Geschiedenis

Ordo domus Sanctæ Mariæ Theutonicorum Hierosolymitanorum

De Duitse Orde werd tussen 1190 en 1198 gesticht in de overgang van de 2e naar de 3e kruistocht, in Akko, de havenplaats bij Jeruzalem.

Hermann von Salza, de 4e grootmeester van de Duitse Orde (1209-1239).

Rutger van Gemert, de Heer van het dorp Gemert, heeft zich op enig moment aangesloten bij de Duitse Orde.

En daarmee kwamen zijn bezittingen in handen van de Duitse Orde. De Duitse Orde legde uiteindelijk een claim op heel Gemert.

De familie van Rutger legde zich daar niet bij neer, maar in 1366 arbitreerde de Hertog van Brabant dat Gemert van de Duitse Orde was.

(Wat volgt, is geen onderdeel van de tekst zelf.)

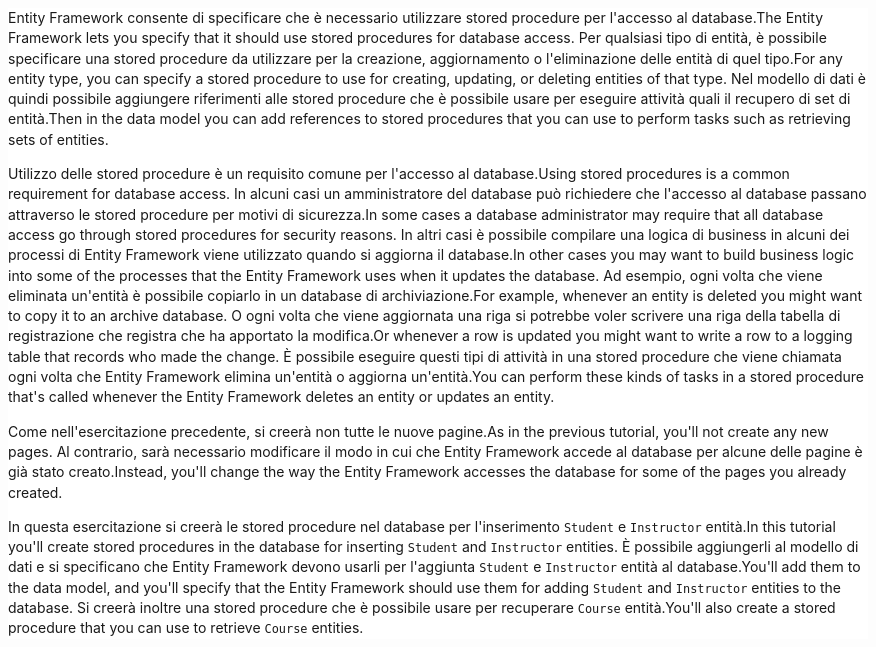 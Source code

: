 <span data-ttu-id="14a5e-111">Entity Framework consente di specificare che è necessario utilizzare stored procedure per l'accesso al database.</span><span class="sxs-lookup"><span data-stu-id="14a5e-111">The Entity Framework lets you specify that it should use stored procedures for database access.</span></span> <span data-ttu-id="14a5e-112">Per qualsiasi tipo di entità, è possibile specificare una stored procedure da utilizzare per la creazione, aggiornamento o l'eliminazione delle entità di quel tipo.</span><span class="sxs-lookup"><span data-stu-id="14a5e-112">For any entity type, you can specify a stored procedure to use for creating, updating, or deleting entities of that type.</span></span> <span data-ttu-id="14a5e-113">Nel modello di dati è quindi possibile aggiungere riferimenti alle stored procedure che è possibile usare per eseguire attività quali il recupero di set di entità.</span><span class="sxs-lookup"><span data-stu-id="14a5e-113">Then in the data model you can add references to stored procedures that you can use to perform tasks such as retrieving sets of entities.</span></span>

<span data-ttu-id="14a5e-114">Utilizzo delle stored procedure è un requisito comune per l'accesso al database.</span><span class="sxs-lookup"><span data-stu-id="14a5e-114">Using stored procedures is a common requirement for database access.</span></span> <span data-ttu-id="14a5e-115">In alcuni casi un amministratore del database può richiedere che l'accesso al database passano attraverso le stored procedure per motivi di sicurezza.</span><span class="sxs-lookup"><span data-stu-id="14a5e-115">In some cases a database administrator may require that all database access go through stored procedures for security reasons.</span></span> <span data-ttu-id="14a5e-116">In altri casi è possibile compilare una logica di business in alcuni dei processi di Entity Framework viene utilizzato quando si aggiorna il database.</span><span class="sxs-lookup"><span data-stu-id="14a5e-116">In other cases you may want to build business logic into some of the processes that the Entity Framework uses when it updates the database.</span></span> <span data-ttu-id="14a5e-117">Ad esempio, ogni volta che viene eliminata un'entità è possibile copiarlo in un database di archiviazione.</span><span class="sxs-lookup"><span data-stu-id="14a5e-117">For example, whenever an entity is deleted you might want to copy it to an archive database.</span></span> <span data-ttu-id="14a5e-118">O ogni volta che viene aggiornata una riga si potrebbe voler scrivere una riga della tabella di registrazione che registra che ha apportato la modifica.</span><span class="sxs-lookup"><span data-stu-id="14a5e-118">Or whenever a row is updated you might want to write a row to a logging table that records who made the change.</span></span> <span data-ttu-id="14a5e-119">È possibile eseguire questi tipi di attività in una stored procedure che viene chiamata ogni volta che Entity Framework elimina un'entità o aggiorna un'entità.</span><span class="sxs-lookup"><span data-stu-id="14a5e-119">You can perform these kinds of tasks in a stored procedure that's called whenever the Entity Framework deletes an entity or updates an entity.</span></span>

<span data-ttu-id="14a5e-120">Come nell'esercitazione precedente, si creerà non tutte le nuove pagine.</span><span class="sxs-lookup"><span data-stu-id="14a5e-120">As in the previous tutorial, you'll not create any new pages.</span></span> <span data-ttu-id="14a5e-121">Al contrario, sarà necessario modificare il modo in cui che Entity Framework accede al database per alcune delle pagine è già stato creato.</span><span class="sxs-lookup"><span data-stu-id="14a5e-121">Instead, you'll change the way the Entity Framework accesses the database for some of the pages you already created.</span></span>

<span data-ttu-id="14a5e-122">In questa esercitazione si creerà le stored procedure nel database per l'inserimento `Student` e `Instructor` entità.</span><span class="sxs-lookup"><span data-stu-id="14a5e-122">In this tutorial you'll create stored procedures in the database for inserting `Student` and `Instructor` entities.</span></span> <span data-ttu-id="14a5e-123">È possibile aggiungerli al modello di dati e si specificano che Entity Framework devono usarli per l'aggiunta `Student` e `Instructor` entità al database.</span><span class="sxs-lookup"><span data-stu-id="14a5e-123">You'll add them to the data model, and you'll specify that the Entity Framework should use them for adding `Student` and `Instructor` entities to the database.</span></span> <span data-ttu-id="14a5e-124">Si creerà inoltre una stored procedure che è possibile usare per recuperare `Course` entità.</span><span class="sxs-lookup"><span data-stu-id="14a5e-124">You'll also create a stored procedure that you can use to retrieve `Course` entities.</span></span>
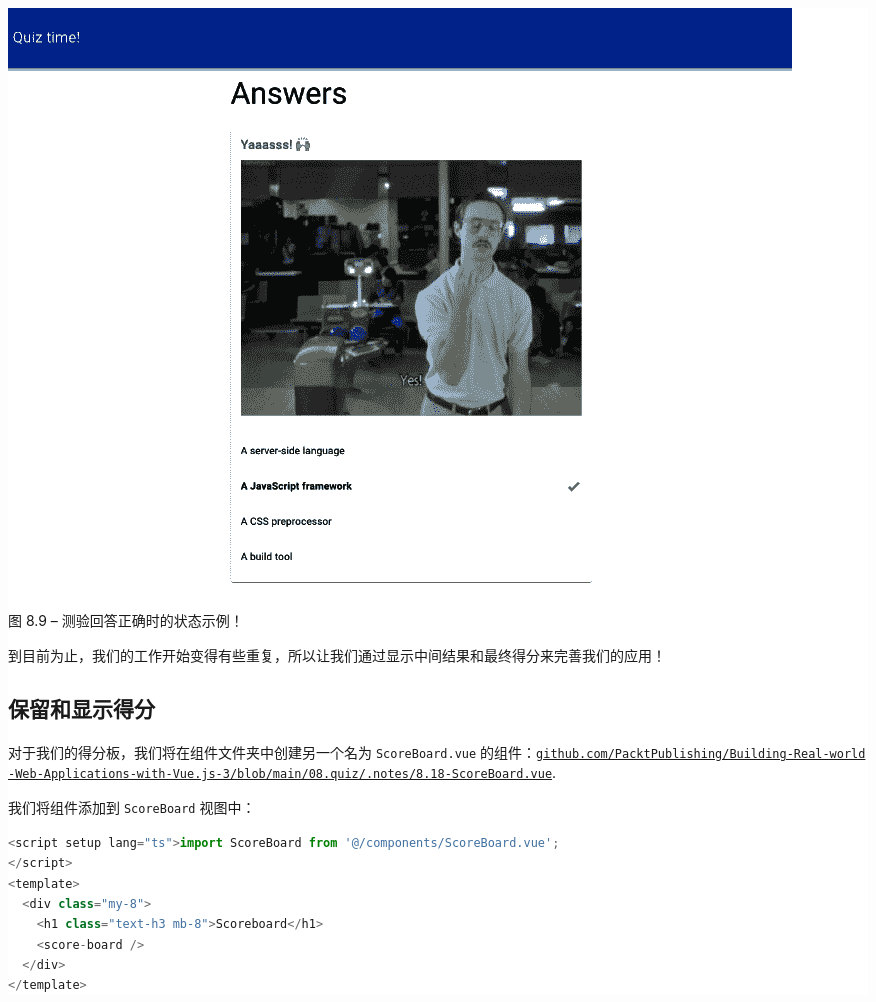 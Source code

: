 ![图 8.9 – 测验回答正确时的状态示例！](img/B19563_08_09.jpg)

图 8.9 – 测验回答正确时的状态示例！

到目前为止，我们的工作开始变得有些重复，所以让我们通过显示中间结果和最终得分来完善我们的应用！

## 保留和显示得分

对于我们的得分板，我们将在组件文件夹中创建另一个名为 `ScoreBoard.vue` 的组件：[`github.com/PacktPublishing/Building-Real-world-Web-Applications-with-Vue.js-3/blob/main/08.quiz/.notes/8.18-ScoreBoard.vue`](https://github.com/PacktPublishing/Building-Real-world-Web-Applications-with-Vue.js-3/blob/main/08.quiz/.notes/8.18-ScoreBoard.vue).

我们将组件添加到 `ScoreBoard` 视图中：

```js
<script setup lang="ts">import ScoreBoard from '@/components/ScoreBoard.vue';
</script>
<template>
  <div class="my-8">
    <h1 class="text-h3 mb-8">Scoreboard</h1>
    <score-board />
  </div>
</template>
```
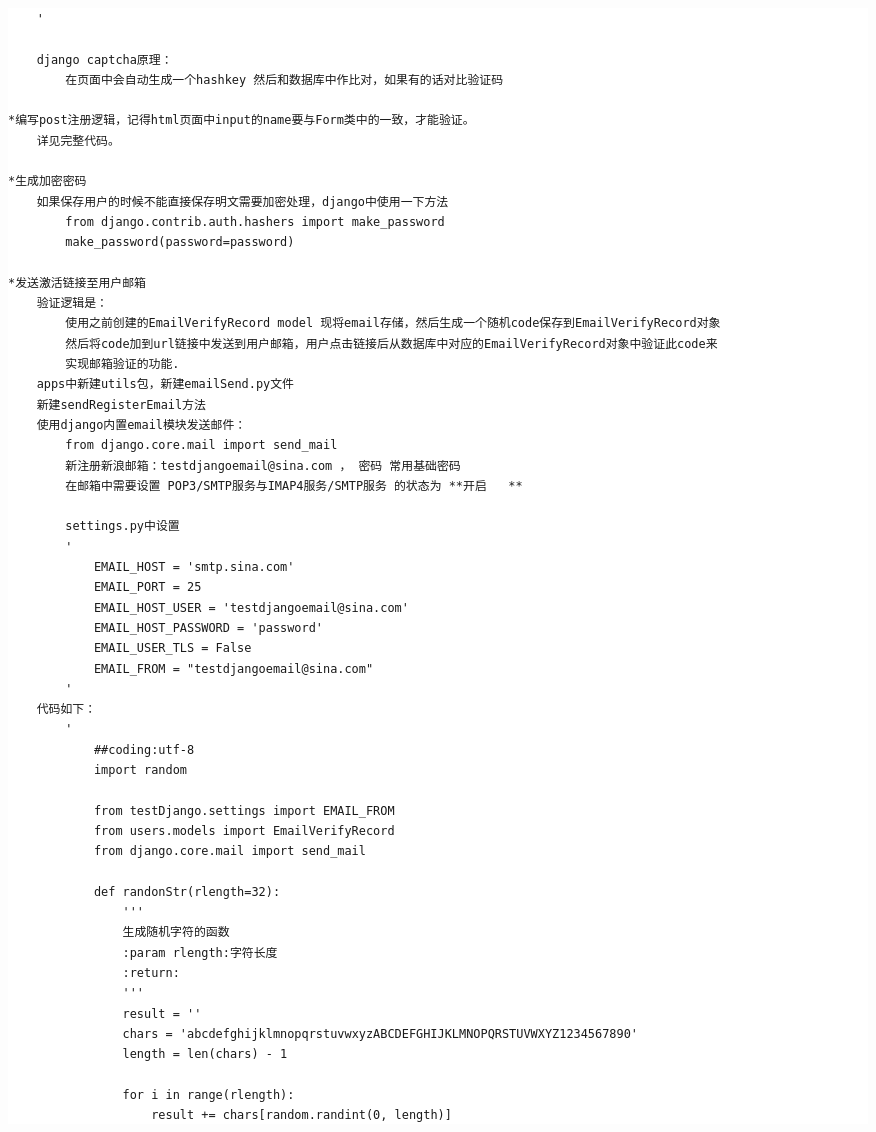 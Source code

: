 		'

		django captcha原理：
			在页面中会自动生成一个hashkey 然后和数据库中作比对，如果有的话对比验证码
	
	*编写post注册逻辑，记得html页面中input的name要与Form类中的一致，才能验证。
		详见完整代码。

	*生成加密密码
		如果保存用户的时候不能直接保存明文需要加密处理，django中使用一下方法
			from django.contrib.auth.hashers import make_password
			make_password(password=password)

	*发送激活链接至用户邮箱
		验证逻辑是：
			使用之前创建的EmailVerifyRecord model 现将email存储，然后生成一个随机code保存到EmailVerifyRecord对象
			然后将code加到url链接中发送到用户邮箱，用户点击链接后从数据库中对应的EmailVerifyRecord对象中验证此code来
			实现邮箱验证的功能.
		apps中新建utils包，新建emailSend.py文件
		新建sendRegisterEmail方法
		使用django内置email模块发送邮件：
			from django.core.mail import send_mail
			新注册新浪邮箱：testdjangoemail@sina.com ， 密码 常用基础密码
			在邮箱中需要设置 POP3/SMTP服务与IMAP4服务/SMTP服务 的状态为 **开启	**		

			settings.py中设置
			'	
				EMAIL_HOST = 'smtp.sina.com'
				EMAIL_PORT = 25
				EMAIL_HOST_USER = 'testdjangoemail@sina.com'
				EMAIL_HOST_PASSWORD = 'password'
				EMAIL_USER_TLS = False
				EMAIL_FROM = "testdjangoemail@sina.com"
			'
		代码如下：
			'
				##coding:utf-8
				import random
				
				from testDjango.settings import EMAIL_FROM
				from users.models import EmailVerifyRecord
				from django.core.mail import send_mail
				
				def randonStr(rlength=32):
				    '''
				    生成随机字符的函数
				    :param rlength:字符长度
				    :return:
				    '''
				    result = ''
				    chars = 'abcdefghijklmnopqrstuvwxyzABCDEFGHIJKLMNOPQRSTUVWXYZ1234567890'
				    length = len(chars) - 1
				
				    for i in range(rlength):
				        result += chars[random.randint(0, length)]
				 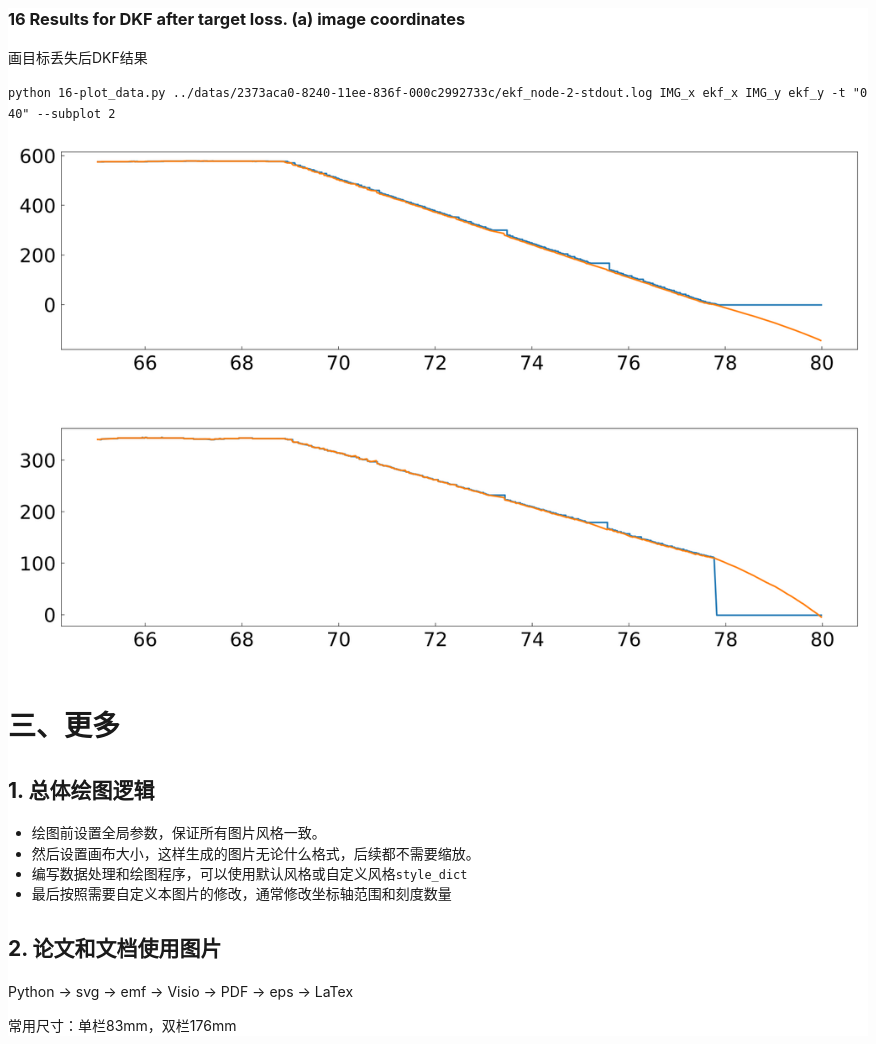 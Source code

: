 
### 16 Results for DKF after target loss. (a) image coordinates
画目标丢失后DKF结果
```
python 16-plot_data.py ../datas/2373aca0-8240-11ee-836f-000c2992733c/ekf_node-2-stdout.log IMG_x ekf_x IMG_y ekf_y -t "0 40" --subplot 2
```
![](./output/subplot-loss.svg)


# 三、更多
## 1. 总体绘图逻辑
* 绘图前设置全局参数，保证所有图片风格一致。
* 然后设置画布大小，这样生成的图片无论什么格式，后续都不需要缩放。
* 编写数据处理和绘图程序，可以使用默认风格或自定义风格`style_dict`
* 最后按照需要自定义本图片的修改，通常修改坐标轴范围和刻度数量

## 2. 论文和文档使用图片
Python -> svg -> emf -> Visio -> PDF -> eps -> LaTex

常用尺寸：单栏83mm，双栏176mm
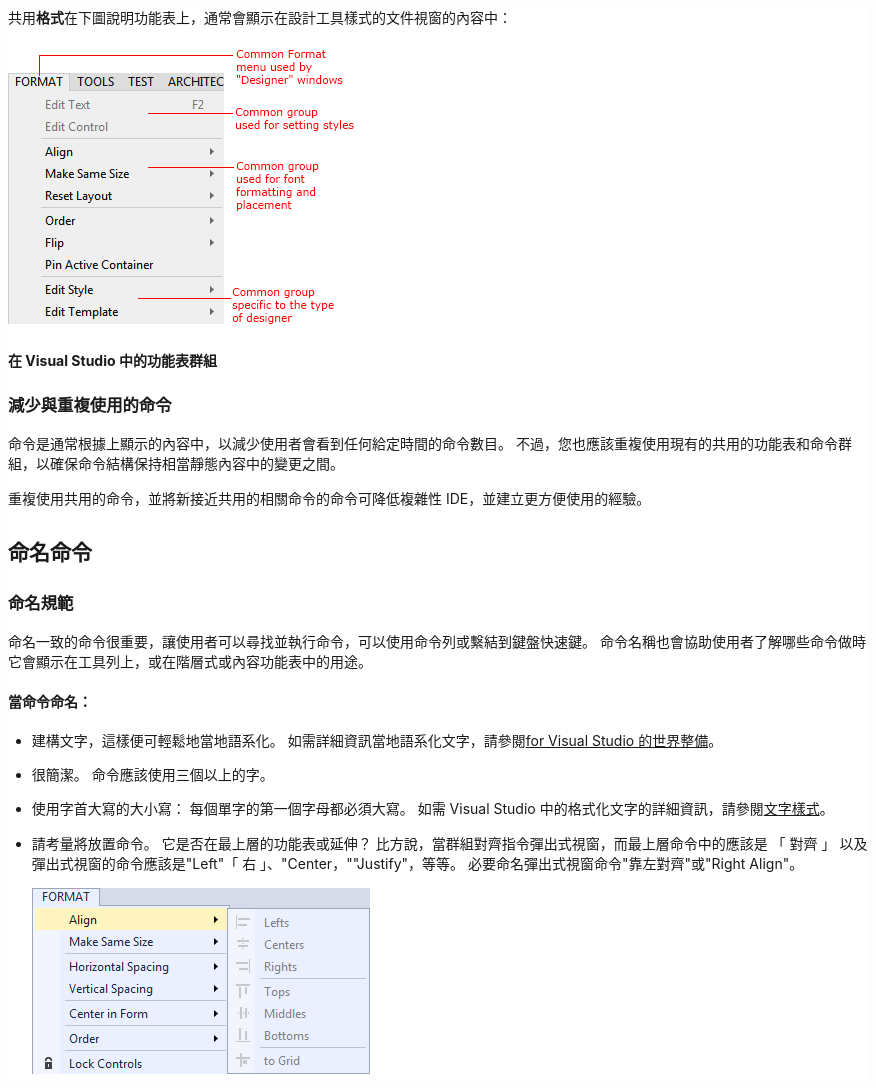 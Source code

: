  共用**格式**在下圖說明功能表上，通常會顯示在設計工具樣式的文件視窗的內容中：  
  
 ![包含圖說文字的 visual Studio 格式功能表](../../extensibility/ux-guidelines/media/0501-d_formatmenu.png "0501 d_FormatMenu")  
  
 **在 Visual Studio 中的功能表群組**  
  
### <a name="reducing-and-reusing-commands"></a>減少與重複使用的命令  
 命令是通常根據上顯示的內容中，以減少使用者會看到任何給定時間的命令數目。 不過，您也應該重複使用現有的共用的功能表和命令群組，以確保命令結構保持相當靜態內容中的變更之間。  
  
 重複使用共用的命令，並將新接近共用的相關命令的命令可降低複雜性 IDE，並建立更方便使用的經驗。  
  
## <a name="naming-commands"></a>命名命令  
  
### <a name="naming-conventions"></a>命名規範  
 命名一致的命令很重要，讓使用者可以尋找並執行命令，可以使用命令列或繫結到鍵盤快速鍵。 命令名稱也會協助使用者了解哪些命令做時它會顯示在工具列上，或在階層式或內容功能表中的用途。  
  
#### <a name="when-naming-commands"></a>當命令命名：  
  
-   建構文字，這樣便可輕鬆地當地語系化。 如需詳細資訊當地語系化文字，請參閱[for Visual Studio 的世界整備](http://msdn.microsoft.com/en-us/1cc35051-8126-441f-bea9-059245a47b1d)。  
  
-   很簡潔。 命令應該使用三個以上的字。  
  
-   使用字首大寫的大小寫： 每個單字的第一個字母都必須大寫。 如需 Visual Studio 中的格式化文字的詳細資訊，請參閱[文字樣式](../../extensibility/ux-guidelines/fonts-and-formatting-for-visual-studio.md#BKMK_TextStyle)。  
  
-   請考量將放置命令。 它是否在最上層的功能表或延伸？ 比方說，當群組對齊指令彈出式視窗，而最上層命令中的應該是 「 對齊 」 以及彈出式視窗的命令應該是"Left"「 右 」、"Center，""Justify"，等等。 必要命名彈出式視窗命令"靠左對齊"或"Right Align"。  
  
     ![Visual Studio 的 [格式] 功能表](../../extensibility/ux-guidelines/media/0502-a_formatmenu.png "0502 a_FormatMenu")  
   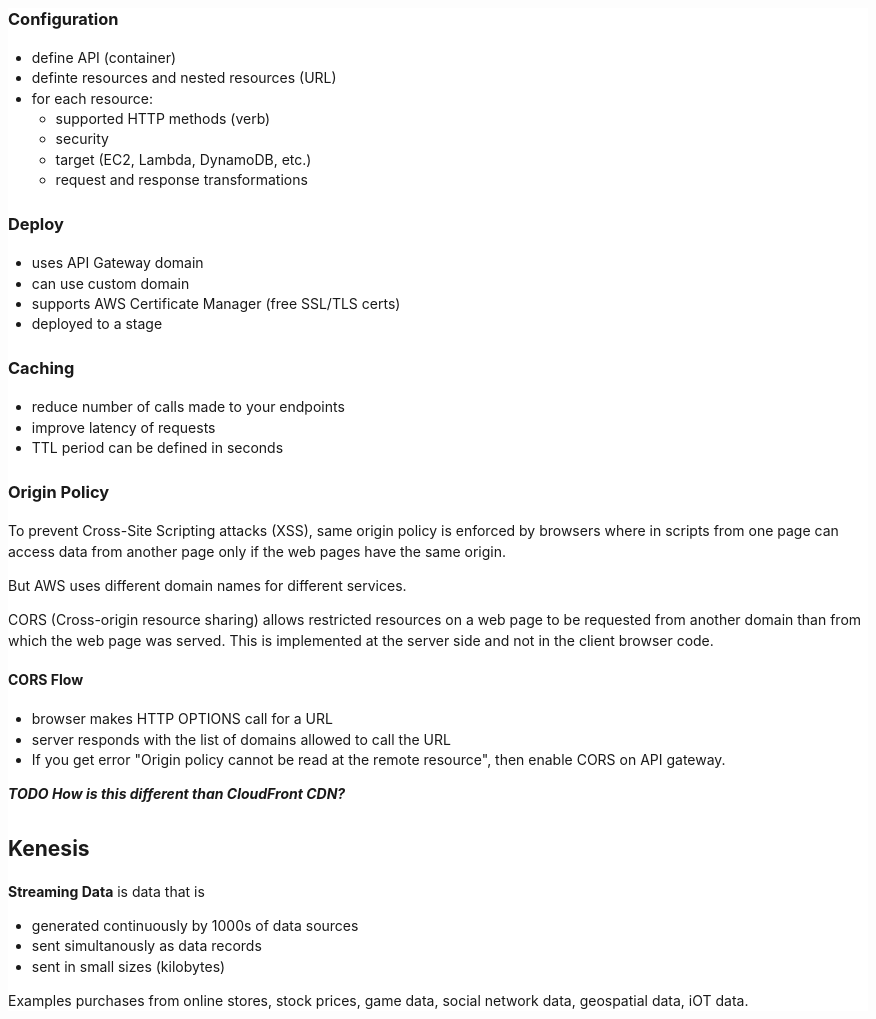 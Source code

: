 ### Configuration

- define API (container)
- definte resources and nested resources (URL)
- for each resource:
  - supported HTTP methods (verb)
  - security
  - target (EC2, Lambda, DynamoDB, etc.)
  - request and response transformations

### Deploy

- uses API Gateway domain
- can use custom domain
- supports AWS Certificate Manager (free SSL/TLS certs)
- deployed to a stage

### Caching

- reduce number of calls made to your endpoints
- improve latency of requests
- TTL period can be defined in seconds

### Origin Policy

To prevent Cross-Site Scripting attacks (XSS), same origin policy is enforced by browsers where in scripts from one page can access data from another page only if the web pages have the same origin.

But AWS uses different domain names for different services.

CORS (Cross-origin resource sharing) allows restricted resources on a web page to be requested from another domain than from which the web page was served. This is implemented at the server side and not in the client browser code.

#### CORS Flow

- browser makes HTTP OPTIONS call for a URL
- server responds with the list of domains allowed to call the URL
- If you get error "Origin policy cannot be read at the remote resource", then enable CORS on API gateway.

***TODO How is this different than CloudFront CDN?***

## Kenesis

**Streaming Data** is data that is 

- generated continuously by 1000s of data sources
- sent simultanously as data records
- sent in small sizes (kilobytes)

Examples purchases from online stores, stock prices, game data, social network data, geospatial data, iOT data.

Het is daarmee de enigste plaats in de Nederlanden die in zijn geheel viel onder de Duitse Orde.

De  Orde kon er het kasteel en later een kerk gaan bouwen.

Helemaal onafhankelijk was de Orde in Gemert niet, ze kregen toestemming in 1391 van de Hertogin van Brabant om het kasteel te bouwen op voorwaarden dat de Hertog er mocht overnachten. Maar als de Orde dat niet gewild hadden, zouden ze nee gezegd hebben. Ze waren toen machtiger als de Hertog.

In 1410 vond een grote slag plaats in Grunwold, tegen de Polen. De Ridders werden afgeslacht.

In 1512, in de tijd van de Gelderse oorlogen, waren de Gemertenaren zeer beducht dat ze het voorrecht “in vrijheid te zitten en geen oorlog te ondervinden” zouden verliezen. Dat voorrecht, zo stelden zij, was hun verleend door de paus, de Hertog van Brabant, de Hertog van Gelre “en meer goede heren”. Het bleef bij het oude.

Ruim vijftig jaar later werd een oud-Gemertenaar, Gerard Fabri, benoemd tot pensionaris van den platten landen’ der Meierij van Den Bosch. Hij kwam speciaal naar Gemert terug om daar aan de “schepenen, gezworenen en nageburen te beloven paeijselick’ en in vrede in zijn privileges te laten”.
Nu ja, de macht van de Duitse Orde hielp wel.

De Vrede van Münster in 1648 maakte een einde aan de tachtigjarige vrijheidsstrijd tegen de opeenvolgende koningen van Spanje. De neutraliteit van onze vrije, soevereine heerlijkheid werd door de Hoogmogende Heren der Staten-Generaal erkend, maar vrij was Brabant niet, we waren ondergeschikt aan de Republiek.

Maar, net in deze tijd kreeg commandeur Van Hoensbroek ruzie met zijn superieuren. Toen een klacht bij de Grootmeester niet hielp, wendde de boze commandeur zich tot de Staten-Generaal. De Haagse heren zagen in Van Hoensbroek het breekijzer dat zij zochten om de status aparte van Gemert open te wrikken. En ze namen vervolgens Gemert in bezit.

Pas in 1662, na veel onderdrukking, maar ook sabotage, en betaling van 40.000 gulden, dat door het dorp betaald moest worden, werd de soevereiniteit erkend.
Gemert was een van de weinige plaatsen waar vrijheid van godsdienst was, met een katholieke en protestante school en kerk.

De “Commanderij Gemert” ging op de oude voet verder. Pas met de komst van de Franse revolutionaire soldaten, in september 1794, kwam er een einde aan de status aparte, gevormd en onderhouden door de Duitse Orde.
En werd Gemert, volgens de Fransen, bevrijd. En het kasteel “geconfisqueerd”, een mooie term voor jatten.

Deze vrijheid was echter maar relatief, Gemert werd er niet beter van. Ook de Fransen bleken bezetters.

In 1809 hief Napoleon de Duitse Orde op, althans in de landen waar hij zeggenschap had.

En in 1813 werd het kasteel van Gemert verkocht en was het definitief het einde van de Duitse Orde in Gemert.

De Duitse Orde heeft geen enkele relatie met het huidige Duitsland.
De Orde had vestigingen in het grootste deel van Europa.

Veel daarvan liggen buiten het grondgebied van het huidige Duitsland dat pas ontstond op 18 januari 1870 bijna 100 jaar nadat Napoleon de Orde ophief.